The SOBP clause gives the buyer a set amount of time to waive the SOBP condition and proof of financing must be provided before the condition can be waived.
The financing clause in Part 1: Common Clauses requires written notice only if the buyer has not obtained satisfactory financing by the date in the agreement. The requirement is simply written notice, not a letter of refused financing from a financial institution.
In situations where a buyer’s offer is contingent on waiving the SOBP, it is of the utmost importance to fulfill all the requirements within the allotted time period. Otherwise, as demonstrated here, a seller can terminate in favour of another offer.
Case Overview: Poor Paperwork, False Statement
The Commission received a complaint from a buyer about the conduct of the listing salesperson of the property the buyer attempted to purchase. The salesperson representing the complainant submitted an agreement of purchase and sale on the subject property and told the complainant that the listing salesperson said the price, closing date, and terms were acceptable to the seller, and that they would have the signed paperwork by the end the day. They did not hear from the listing salesperson for two days. On the second day, the complainant called anonymously acting as an interested buyer.

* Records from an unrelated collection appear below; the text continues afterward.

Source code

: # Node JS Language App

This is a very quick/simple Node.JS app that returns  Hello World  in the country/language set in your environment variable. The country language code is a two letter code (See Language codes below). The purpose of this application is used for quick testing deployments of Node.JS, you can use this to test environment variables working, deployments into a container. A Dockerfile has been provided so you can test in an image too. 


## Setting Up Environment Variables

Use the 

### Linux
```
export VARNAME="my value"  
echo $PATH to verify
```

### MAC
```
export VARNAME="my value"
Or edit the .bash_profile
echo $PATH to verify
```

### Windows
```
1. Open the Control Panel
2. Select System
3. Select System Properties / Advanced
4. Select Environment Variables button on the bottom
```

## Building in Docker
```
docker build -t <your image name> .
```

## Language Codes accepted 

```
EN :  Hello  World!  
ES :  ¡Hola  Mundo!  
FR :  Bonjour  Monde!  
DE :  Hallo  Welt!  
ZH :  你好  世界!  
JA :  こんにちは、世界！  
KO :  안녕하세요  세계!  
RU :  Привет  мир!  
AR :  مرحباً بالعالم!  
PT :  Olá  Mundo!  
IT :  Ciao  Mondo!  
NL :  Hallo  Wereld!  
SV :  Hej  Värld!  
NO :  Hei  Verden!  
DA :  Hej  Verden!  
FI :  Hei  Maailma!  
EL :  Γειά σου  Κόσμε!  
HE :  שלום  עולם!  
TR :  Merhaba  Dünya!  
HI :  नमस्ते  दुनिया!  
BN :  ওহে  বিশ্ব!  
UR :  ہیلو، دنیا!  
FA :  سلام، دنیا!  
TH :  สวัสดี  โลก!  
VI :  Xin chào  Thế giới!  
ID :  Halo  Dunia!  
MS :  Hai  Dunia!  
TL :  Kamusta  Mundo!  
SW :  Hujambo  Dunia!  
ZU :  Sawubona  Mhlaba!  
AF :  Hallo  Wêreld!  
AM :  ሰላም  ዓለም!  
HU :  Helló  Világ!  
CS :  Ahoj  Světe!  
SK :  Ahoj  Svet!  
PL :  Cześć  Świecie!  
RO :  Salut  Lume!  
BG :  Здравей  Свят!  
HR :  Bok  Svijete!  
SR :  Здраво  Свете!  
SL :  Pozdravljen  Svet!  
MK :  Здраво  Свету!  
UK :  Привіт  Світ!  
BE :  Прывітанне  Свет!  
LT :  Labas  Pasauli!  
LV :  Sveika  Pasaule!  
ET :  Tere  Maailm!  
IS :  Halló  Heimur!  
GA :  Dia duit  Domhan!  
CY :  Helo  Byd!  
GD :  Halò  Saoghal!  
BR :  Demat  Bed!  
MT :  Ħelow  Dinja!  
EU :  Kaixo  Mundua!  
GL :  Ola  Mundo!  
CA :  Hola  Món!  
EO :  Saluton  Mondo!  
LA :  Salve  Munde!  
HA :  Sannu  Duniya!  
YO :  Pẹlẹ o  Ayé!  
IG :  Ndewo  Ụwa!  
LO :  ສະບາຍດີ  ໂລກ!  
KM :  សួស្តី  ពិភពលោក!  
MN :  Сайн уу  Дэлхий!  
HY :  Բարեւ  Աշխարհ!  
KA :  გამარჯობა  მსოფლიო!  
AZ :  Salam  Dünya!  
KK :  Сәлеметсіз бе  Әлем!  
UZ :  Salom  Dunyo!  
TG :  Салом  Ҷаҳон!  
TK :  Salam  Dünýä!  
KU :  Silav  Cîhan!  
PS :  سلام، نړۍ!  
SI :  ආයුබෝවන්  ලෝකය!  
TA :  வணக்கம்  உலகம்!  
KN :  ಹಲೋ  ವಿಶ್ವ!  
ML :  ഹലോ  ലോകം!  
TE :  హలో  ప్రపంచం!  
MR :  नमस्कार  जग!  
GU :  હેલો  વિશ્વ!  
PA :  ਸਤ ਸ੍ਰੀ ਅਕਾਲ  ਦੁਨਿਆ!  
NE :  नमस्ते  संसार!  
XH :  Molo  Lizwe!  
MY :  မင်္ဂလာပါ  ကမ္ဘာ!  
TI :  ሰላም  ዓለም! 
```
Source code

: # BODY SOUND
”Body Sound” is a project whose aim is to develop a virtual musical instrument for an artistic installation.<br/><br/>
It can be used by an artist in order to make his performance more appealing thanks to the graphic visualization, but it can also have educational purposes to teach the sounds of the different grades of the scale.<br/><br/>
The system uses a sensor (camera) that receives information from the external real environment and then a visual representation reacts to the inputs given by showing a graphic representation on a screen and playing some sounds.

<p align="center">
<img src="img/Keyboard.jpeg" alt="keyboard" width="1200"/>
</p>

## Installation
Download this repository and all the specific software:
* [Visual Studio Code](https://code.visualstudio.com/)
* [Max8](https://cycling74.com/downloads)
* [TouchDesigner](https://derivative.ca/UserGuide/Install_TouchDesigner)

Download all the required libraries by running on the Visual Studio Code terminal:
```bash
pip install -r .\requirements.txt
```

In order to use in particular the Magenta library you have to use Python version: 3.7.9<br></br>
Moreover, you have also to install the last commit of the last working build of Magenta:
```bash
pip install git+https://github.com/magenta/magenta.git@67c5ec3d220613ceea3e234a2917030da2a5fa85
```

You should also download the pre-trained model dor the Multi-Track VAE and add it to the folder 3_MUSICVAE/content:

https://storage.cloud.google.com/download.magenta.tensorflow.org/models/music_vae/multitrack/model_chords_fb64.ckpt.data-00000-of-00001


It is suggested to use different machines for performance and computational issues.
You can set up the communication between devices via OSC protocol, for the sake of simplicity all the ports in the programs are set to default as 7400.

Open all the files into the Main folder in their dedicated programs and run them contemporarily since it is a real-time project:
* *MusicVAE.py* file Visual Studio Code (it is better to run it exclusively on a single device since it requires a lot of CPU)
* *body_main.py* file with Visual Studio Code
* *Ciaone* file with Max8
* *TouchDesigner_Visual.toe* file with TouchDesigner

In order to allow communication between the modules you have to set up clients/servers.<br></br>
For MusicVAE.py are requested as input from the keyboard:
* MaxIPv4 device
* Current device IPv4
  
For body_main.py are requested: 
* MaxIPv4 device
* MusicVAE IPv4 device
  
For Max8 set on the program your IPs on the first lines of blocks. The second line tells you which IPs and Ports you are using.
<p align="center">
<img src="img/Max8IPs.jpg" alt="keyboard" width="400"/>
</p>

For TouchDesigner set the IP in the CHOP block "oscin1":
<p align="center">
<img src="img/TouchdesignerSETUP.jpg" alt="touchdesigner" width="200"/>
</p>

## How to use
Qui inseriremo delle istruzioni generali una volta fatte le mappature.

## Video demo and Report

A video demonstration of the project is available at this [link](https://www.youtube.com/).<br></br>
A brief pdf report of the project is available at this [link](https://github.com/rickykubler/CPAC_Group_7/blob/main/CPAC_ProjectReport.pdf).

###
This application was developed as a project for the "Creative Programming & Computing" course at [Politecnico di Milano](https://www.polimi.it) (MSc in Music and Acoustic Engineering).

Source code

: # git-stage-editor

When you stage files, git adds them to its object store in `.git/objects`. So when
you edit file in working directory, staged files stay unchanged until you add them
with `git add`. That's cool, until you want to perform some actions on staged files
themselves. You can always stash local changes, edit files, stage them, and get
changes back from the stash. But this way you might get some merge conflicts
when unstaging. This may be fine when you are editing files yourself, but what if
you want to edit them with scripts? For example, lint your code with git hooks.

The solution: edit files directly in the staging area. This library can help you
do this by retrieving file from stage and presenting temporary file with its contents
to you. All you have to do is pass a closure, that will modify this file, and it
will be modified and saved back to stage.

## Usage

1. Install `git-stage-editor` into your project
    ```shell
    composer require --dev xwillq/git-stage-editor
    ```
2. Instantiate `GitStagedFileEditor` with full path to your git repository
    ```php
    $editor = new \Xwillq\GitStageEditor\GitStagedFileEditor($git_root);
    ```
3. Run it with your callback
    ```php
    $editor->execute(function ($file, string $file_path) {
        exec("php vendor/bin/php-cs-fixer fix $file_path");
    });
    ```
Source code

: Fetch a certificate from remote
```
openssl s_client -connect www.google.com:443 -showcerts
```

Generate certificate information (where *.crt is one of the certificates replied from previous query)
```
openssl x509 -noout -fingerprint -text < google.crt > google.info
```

When asked about the property, the listing salesperson said there were no accepted offers, the only offer received was going to be countered, and offered to show the complainant the house. The complainant was upset because two days earlier they were told that they had a deal pending completed paperwork.

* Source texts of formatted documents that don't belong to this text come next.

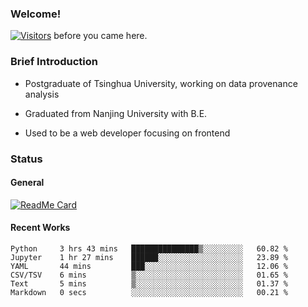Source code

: ### Welcome!

[![Visitors](https://visitor-badge.laobi.icu/badge?page_id=HermitSun.HermitSun)]() before you came here.

### Brief Introduction

- Postgraduate of Tsinghua University, working on data provenance analysis

- Graduated from Nanjing University with B.E.

- Used to be a web developer focusing on frontend

### Status

#### General

[![ReadMe Card](https://github-readme-stats.hermitsun.vercel.app/api?username=HermitSun&count_private=true&show_icons=true)]()

#### Recent Works

<!--START_SECTION:waka-->

```text
Python     3 hrs 43 mins   ███████████████▒░░░░░░░░░   60.82 %
Jupyter    1 hr 27 mins    ██████░░░░░░░░░░░░░░░░░░░   23.89 %
YAML       44 mins         ███░░░░░░░░░░░░░░░░░░░░░░   12.06 %
CSV/TSV    6 mins          ▒░░░░░░░░░░░░░░░░░░░░░░░░   01.65 %
Text       5 mins          ▒░░░░░░░░░░░░░░░░░░░░░░░░   01.37 %
Markdown   0 secs          ░░░░░░░░░░░░░░░░░░░░░░░░░   00.21 %
```

<!--END_SECTION:waka-->
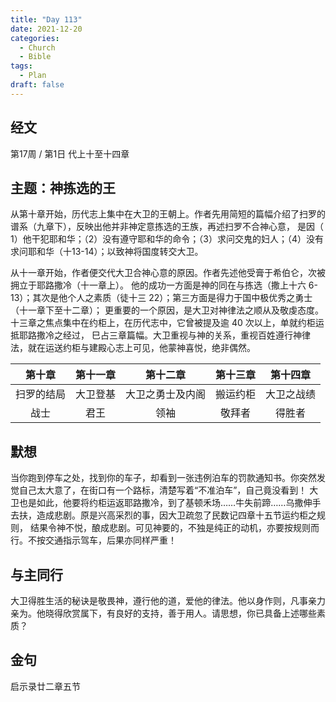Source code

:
 ```yaml
---
title: "Day 113"
date: 2021-12-20
categories:
  - Church
  - Bible
tags:
  - Plan
draft: false
---
```


## 经文
第17周 / 第1日 代上十至十四章

## 主题：神拣选的王
从第十章开始，历代志上集中在大卫的王朝上。作者先用简短的篇幅介绍了扫罗的谱系（九章下），反映出他并非神定意拣选的王族，再述扫罗不合神心意，
是因（ 1）他干犯耶和华；（2）没有遵守耶和华的命令；（3）求问交鬼的妇人；（4）没有求问耶和华（十13-14）；以致神将国度转交大卫。

从十一章开始，作者便交代大卫合神心意的原因。作者先述他受膏于希伯仑，次被拥立于耶路撒冷（十一章上）。
他的成功一方面是神的同在与拣选（撒上十六  6-13）；其次是他个人之素质（徒十三 22）；第三方面是得力于国中极优秀之勇士（十一章下至十二章）；
更重要的一个原因，是大卫对神律法之顺从及敬虔态度。十三章之焦点集中在约柜上，在历代志中，它曾被提及逾 40 次以上，单就约柜运抵耶路撒冷之经过，
巳占三章篇幅。大卫重视与神的关系，重视百姓遵行神律法，就在运送约柜与建殿心志上可见，他蒙神喜悦，绝非偶然。

| 第十章   | 第十一章 | 第十二章     | 第十三章 | 第十四章  |
| :-----: | :----: | :--------: | :----: | :-----: |
| 扫罗的结局 | 大卫登基 | 大卫之勇士及内阁 | 搬运约柜 | 大卫之战绩 |
| 战士    | 君王   | 领袖       | 敬拜者  | 得胜者   |

## 默想
当你跑到停车之处，找到你的车子，却看到一张违例泊车的罚款通知书。你突然发觉自己太大意了，在街口有一个路标，清楚写着“不准泊车”，自己竟没看到！
大卫也是如此，他要将约柜运返耶路撒冷，到了基顿禾场……牛失前蹄……乌撒伸手去扶，造成悲剧。原是兴高采烈的事，因大卫疏忽了民数记四章十五节运约柜之规则，
结果令神不悦，酿成悲剧。可见神要的，不独是纯正的动机，亦要按规则而行。不按交通指示驾车，后果亦同样严重！

## 与主同行
大卫得胜生活的秘诀是敬畏神，遵行他的道，爱他的律法。他以身作则，凡事亲力亲为。他晓得欣赏属下，有良好的支持，善于用人。请思想，你已具备上述哪些素质？

## 金句
启示录廿二章五节

[comment]: <> (## 附录)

The seller eventually proposed a counter offer and the complainant accepted; but when issues arose from the home inspection, the listing salesperson was very difficult to reach. A second salesperson from the complainant’s brokerage became involved in the transaction. Eventually, the deal fell on an amendment and the seller accepted another offer. The complainant then submitted a complaint alleging the listing salesperson acted unethically, unprofessionally and illegally.

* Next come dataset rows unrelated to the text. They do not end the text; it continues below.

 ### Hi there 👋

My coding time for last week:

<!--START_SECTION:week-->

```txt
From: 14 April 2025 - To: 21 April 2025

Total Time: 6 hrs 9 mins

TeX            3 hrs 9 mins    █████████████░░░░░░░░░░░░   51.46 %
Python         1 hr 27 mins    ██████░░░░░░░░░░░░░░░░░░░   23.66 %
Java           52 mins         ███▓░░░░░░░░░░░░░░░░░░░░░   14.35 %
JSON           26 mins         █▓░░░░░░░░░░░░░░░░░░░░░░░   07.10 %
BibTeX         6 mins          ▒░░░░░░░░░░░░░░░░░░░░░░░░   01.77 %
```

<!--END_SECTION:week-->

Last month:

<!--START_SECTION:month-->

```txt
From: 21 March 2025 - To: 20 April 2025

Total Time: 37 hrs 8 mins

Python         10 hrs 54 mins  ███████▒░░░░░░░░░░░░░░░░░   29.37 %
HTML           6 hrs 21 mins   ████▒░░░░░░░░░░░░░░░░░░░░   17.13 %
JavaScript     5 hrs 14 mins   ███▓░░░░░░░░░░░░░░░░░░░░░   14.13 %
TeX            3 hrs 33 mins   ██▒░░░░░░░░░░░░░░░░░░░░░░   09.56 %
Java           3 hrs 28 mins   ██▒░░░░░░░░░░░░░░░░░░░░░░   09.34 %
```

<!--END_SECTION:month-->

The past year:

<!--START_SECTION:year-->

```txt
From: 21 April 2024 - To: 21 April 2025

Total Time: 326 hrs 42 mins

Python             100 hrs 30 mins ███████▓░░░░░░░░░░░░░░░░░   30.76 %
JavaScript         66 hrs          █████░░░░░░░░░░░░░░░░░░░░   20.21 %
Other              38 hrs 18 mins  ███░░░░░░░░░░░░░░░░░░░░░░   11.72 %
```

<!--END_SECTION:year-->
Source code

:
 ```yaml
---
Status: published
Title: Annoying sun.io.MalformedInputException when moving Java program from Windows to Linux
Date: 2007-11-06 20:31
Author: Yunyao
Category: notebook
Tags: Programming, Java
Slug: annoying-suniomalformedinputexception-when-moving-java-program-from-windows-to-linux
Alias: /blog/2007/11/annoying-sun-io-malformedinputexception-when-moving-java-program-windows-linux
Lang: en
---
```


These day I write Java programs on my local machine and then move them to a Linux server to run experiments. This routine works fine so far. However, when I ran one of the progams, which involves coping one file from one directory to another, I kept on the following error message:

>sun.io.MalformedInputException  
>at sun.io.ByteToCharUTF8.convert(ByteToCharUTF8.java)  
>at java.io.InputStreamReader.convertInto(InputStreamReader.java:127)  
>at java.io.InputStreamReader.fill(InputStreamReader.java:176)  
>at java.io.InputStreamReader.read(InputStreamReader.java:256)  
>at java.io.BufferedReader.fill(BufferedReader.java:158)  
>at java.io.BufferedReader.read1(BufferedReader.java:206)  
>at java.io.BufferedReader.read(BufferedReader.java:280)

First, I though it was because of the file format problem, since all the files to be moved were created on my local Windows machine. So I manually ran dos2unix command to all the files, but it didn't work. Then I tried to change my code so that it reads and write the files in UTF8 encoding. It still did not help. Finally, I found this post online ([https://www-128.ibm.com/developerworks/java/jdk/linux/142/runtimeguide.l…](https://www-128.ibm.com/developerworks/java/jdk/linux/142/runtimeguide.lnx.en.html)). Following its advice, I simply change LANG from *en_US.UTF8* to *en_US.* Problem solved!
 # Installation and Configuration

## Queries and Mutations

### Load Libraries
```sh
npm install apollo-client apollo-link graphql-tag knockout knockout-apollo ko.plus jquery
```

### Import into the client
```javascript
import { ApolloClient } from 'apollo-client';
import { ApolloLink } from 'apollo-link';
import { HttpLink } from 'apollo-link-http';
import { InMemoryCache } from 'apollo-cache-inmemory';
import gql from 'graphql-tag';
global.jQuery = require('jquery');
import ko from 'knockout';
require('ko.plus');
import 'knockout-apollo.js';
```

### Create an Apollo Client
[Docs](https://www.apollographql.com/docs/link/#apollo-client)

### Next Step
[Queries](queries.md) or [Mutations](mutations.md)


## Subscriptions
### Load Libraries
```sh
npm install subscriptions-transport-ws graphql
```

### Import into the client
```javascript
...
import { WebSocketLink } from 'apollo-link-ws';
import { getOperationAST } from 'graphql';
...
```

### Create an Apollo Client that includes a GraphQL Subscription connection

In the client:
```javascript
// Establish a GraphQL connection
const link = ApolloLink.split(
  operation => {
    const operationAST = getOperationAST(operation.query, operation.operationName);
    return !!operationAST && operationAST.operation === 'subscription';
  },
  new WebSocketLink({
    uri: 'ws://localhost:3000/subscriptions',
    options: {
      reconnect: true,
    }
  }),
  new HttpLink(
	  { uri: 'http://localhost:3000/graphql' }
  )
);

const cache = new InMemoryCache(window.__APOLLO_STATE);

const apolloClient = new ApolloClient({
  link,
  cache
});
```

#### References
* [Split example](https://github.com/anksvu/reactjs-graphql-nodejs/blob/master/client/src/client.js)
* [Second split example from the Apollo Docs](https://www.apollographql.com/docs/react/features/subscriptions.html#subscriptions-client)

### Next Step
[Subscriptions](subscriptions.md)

When the complaint was investigated, the evidence did not support the complainant’s allegations of unethical and illegal conduct. There were extenuating circumstances in this case (the seller was in and out of the country and the hospital), and the evidence showed that the listing salesperson was in contact the complainant’s salesperson during the offer stage and did apprise them of the seller’s situation.
Much of the complaint stemmed from the complainant’s salesperson failing to understand and explain the offer process to their client. The registrar empathized with the complainant’s frustration with being told there was an agreement only to find out the seller was entertaining another offer; but there was no evidence the listing salesperson violated the Real Estate Trading Act or Bylaw because their client decided to accept another offer.
The salespeople did engage in other activities that violated the Bylaw, including verbal agreements, both to extend the expiry date on the agreement of purchase and sale and on the acceptance of the counter offer.
The listing salesperson misled the complainant’s salesperson twice about the existence of a back up offer and presented a counter offer after the irrevocable date expired.
The complainant’s salesperson, and the other salesperson at the brokerage who became involved with the deal shortly before it fell, both incorrectly advised the complainant on the offer process.
The listing salesperson was charged with violating Bylaw 702, Article 2, for submitting a counter offer that was already expired, which was not in the best interests of their client; violating Bylaw 702, Article 11, for entering into verbal agreements; and violating Bylaw 702, Article 34, for stating there was a backup offer when there wasn’t, which is creating a false statement.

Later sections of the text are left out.